I notice that i can easily trust people. I can easily click to anyone that i can share stories or experiences with me. Is this my weakness or my strength? I am not sure but it will depends on the situation. But still, at some point i feel this is my weakness. In this tough and rough world, there are various types of people around me, i met each and every day of my life. In my working life, my personal daily life. When i feel there is a strong chemistry between me and the person that i met, i can easily become her or his friends. That is me! If the other person is having sincere intention to become my friend then, i may say that i am lucky enough. However, if that person have hidden agenda such as wanted to make use of me or pretender a.k.a hypocrite then i am into trouble. I used to be stabbed at my back. Twice or thrice or quite a few times. Until my friends told me, i am too naive.

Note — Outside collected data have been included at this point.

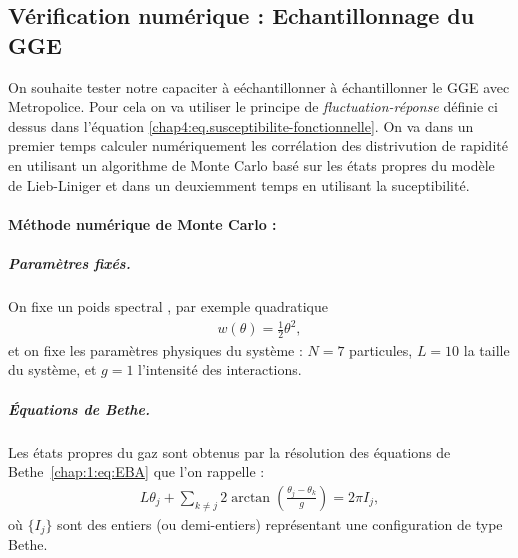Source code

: \subsection{Vérification numérique : Echantillonnage du GGE}

On souhaite tester notre capaciter à eéchantillonner à échantillonner le GGE avec Metropolice. Pour cela on va utiliser le principe de \emph{fluctuation-réponse} définie ci dessus dans l'équation \eqref{chap4:eq.susceptibilite-fonctionnelle}. On va dans un premier temps calculer numériquement les corrélation des distrivution de rapidité en utilisant un algorithme de Monte Carlo basé sur les états propres du modèle de Lieb-Liniger et dans un deuxiemment temps en utilisant la suceptibilité.




\paragraph{Méthode numérique de Monte Carlo  :} 

\subparagraph{Paramètres fixés.}
On fixe un poids spectral , par exemple quadratique
\begin{eqnarray}
	w(\theta) = \tfrac{1}{2} \theta^2,
\end{eqnarray}
et on fixe les paramètres physiques du système : \( N = 7 \) particules, \( L = 10 \) la taille du système, et \( g = 1 \) l’intensité des interactions.

\subparagraph{Équations de Bethe.}
Les états propres du gaz sont obtenus par la résolution des équations de Bethe~\eqref{chap:1:eq:EBA} que l'on rappelle :
\begin{eqnarray}
	L \theta_j + \sum_{k \ne j} 2 \arctan \left( \frac{\theta_j - \theta_k}{g} \right) = 2 \pi I_j,
\end{eqnarray}
où \( \{I_j\} \) sont des entiers (ou demi-entiers) représentant une configuration de type Bethe.\\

Once, my bestfriend's mother gave me an advice. She told me not to trust 100% of my bestfriends (she is referring to all of my bestfriends that i have around me). She remind me, please keep 30% of my secret for myself. Don't share everything with my bestfriends because i will never know when the person that i called bestfriend will someday become my enemy. She or he will use my secret back on me. Hmmm... that is really quite an advice from my friend's mum. I must say thanks for her valuable advice.
Alright, actually there is a reason why suddenly i wrote this thing today. Something happen but yet i can not share it here. I still wanted to keep it for myself and for that person. So, till then!